-- WHAT THE TASK ASKS --
Please retype every entry, keeping each one exactly as written.

THE DATA below:

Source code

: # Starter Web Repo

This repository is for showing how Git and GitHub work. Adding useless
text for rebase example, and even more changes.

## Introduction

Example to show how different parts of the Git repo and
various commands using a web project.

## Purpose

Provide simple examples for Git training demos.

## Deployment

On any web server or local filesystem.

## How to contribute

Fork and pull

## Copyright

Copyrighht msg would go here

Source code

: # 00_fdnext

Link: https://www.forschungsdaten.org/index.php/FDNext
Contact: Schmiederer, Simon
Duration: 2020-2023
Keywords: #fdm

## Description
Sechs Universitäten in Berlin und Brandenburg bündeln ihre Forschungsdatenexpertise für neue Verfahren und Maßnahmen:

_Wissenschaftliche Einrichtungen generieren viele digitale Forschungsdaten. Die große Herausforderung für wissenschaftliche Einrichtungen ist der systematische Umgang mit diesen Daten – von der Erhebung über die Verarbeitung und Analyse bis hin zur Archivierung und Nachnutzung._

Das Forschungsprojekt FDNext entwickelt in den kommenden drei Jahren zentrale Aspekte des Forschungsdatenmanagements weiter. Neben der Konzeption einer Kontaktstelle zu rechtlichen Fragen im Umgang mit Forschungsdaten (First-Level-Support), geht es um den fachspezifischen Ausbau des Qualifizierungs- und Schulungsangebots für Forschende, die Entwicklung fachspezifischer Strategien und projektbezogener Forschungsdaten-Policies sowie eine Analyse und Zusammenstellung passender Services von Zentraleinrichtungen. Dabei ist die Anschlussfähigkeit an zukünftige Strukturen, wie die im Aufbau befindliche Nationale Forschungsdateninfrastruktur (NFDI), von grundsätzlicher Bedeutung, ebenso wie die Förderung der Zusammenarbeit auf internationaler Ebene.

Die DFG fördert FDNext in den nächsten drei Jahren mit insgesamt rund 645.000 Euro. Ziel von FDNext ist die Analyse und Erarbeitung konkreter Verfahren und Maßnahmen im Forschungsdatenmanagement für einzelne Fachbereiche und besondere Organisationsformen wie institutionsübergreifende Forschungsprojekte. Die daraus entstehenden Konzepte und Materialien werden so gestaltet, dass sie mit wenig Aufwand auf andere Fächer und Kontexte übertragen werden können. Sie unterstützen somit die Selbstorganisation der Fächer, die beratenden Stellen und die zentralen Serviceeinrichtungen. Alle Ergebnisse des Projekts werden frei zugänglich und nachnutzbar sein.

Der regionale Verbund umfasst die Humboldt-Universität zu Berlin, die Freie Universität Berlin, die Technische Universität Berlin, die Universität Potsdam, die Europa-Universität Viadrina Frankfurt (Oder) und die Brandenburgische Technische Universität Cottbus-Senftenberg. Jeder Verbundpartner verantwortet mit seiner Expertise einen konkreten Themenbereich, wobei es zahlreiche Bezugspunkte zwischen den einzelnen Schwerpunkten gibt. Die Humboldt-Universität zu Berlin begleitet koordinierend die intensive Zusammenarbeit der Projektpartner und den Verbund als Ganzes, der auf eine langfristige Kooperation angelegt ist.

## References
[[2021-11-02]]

End of THE DATA.

-- PROBLEM SOLUTION --
Source code

: # Starter Web Repo

This repository is for showing how Git and GitHub work. Adding useless
text for rebase example, and even more changes.

## Introduction

Example to show how different parts of the Git repo and
various commands using a web project.

## Purpose

Provide simple examples for Git training demos.

## Deployment

On any web server or local filesystem.

## How to contribute

Fork and pull

## Copyright

Copyrighht msg would go here

Source code

: # 00_fdnext

Link: https://www.forschungsdaten.org/index.php/FDNext
Contact: Schmiederer, Simon
Duration: 2020-2023
Keywords: #fdm

## Description
Sechs Universitäten in Berlin und Brandenburg bündeln ihre Forschungsdatenexpertise für neue Verfahren und Maßnahmen:

_Wissenschaftliche Einrichtungen generieren viele digitale Forschungsdaten. Die große Herausforderung für wissenschaftliche Einrichtungen ist der systematische Umgang mit diesen Daten – von der Erhebung über die Verarbeitung und Analyse bis hin zur Archivierung und Nachnutzung._

Das Forschungsprojekt FDNext entwickelt in den kommenden drei Jahren zentrale Aspekte des Forschungsdatenmanagements weiter. Neben der Konzeption einer Kontaktstelle zu rechtlichen Fragen im Umgang mit Forschungsdaten (First-Level-Support), geht es um den fachspezifischen Ausbau des Qualifizierungs- und Schulungsangebots für Forschende, die Entwicklung fachspezifischer Strategien und projektbezogener Forschungsdaten-Policies sowie eine Analyse und Zusammenstellung passender Services von Zentraleinrichtungen. Dabei ist die Anschlussfähigkeit an zukünftige Strukturen, wie die im Aufbau befindliche Nationale Forschungsdateninfrastruktur (NFDI), von grundsätzlicher Bedeutung, ebenso wie die Förderung der Zusammenarbeit auf internationaler Ebene.

Die DFG fördert FDNext in den nächsten drei Jahren mit insgesamt rund 645.000 Euro. Ziel von FDNext ist die Analyse und Erarbeitung konkreter Verfahren und Maßnahmen im Forschungsdatenmanagement für einzelne Fachbereiche und besondere Organisationsformen wie institutionsübergreifende Forschungsprojekte. Die daraus entstehenden Konzepte und Materialien werden so gestaltet, dass sie mit wenig Aufwand auf andere Fächer und Kontexte übertragen werden können. Sie unterstützen somit die Selbstorganisation der Fächer, die beratenden Stellen und die zentralen Serviceeinrichtungen. Alle Ergebnisse des Projekts werden frei zugänglich und nachnutzbar sein.

Der regionale Verbund umfasst die Humboldt-Universität zu Berlin, die Freie Universität Berlin, die Technische Universität Berlin, die Universität Potsdam, die Europa-Universität Viadrina Frankfurt (Oder) und die Brandenburgische Technische Universität Cottbus-Senftenberg. Jeder Verbundpartner verantwortet mit seiner Expertise einen konkreten Themenbereich, wobei es zahlreiche Bezugspunkte zwischen den einzelnen Schwerpunkten gibt. Die Humboldt-Universität zu Berlin begleitet koordinierend die intensive Zusammenarbeit der Projektpartner und den Verbund als Ganzes, der auf eine langfristige Kooperation angelegt ist.

## References
[[2021-11-02]]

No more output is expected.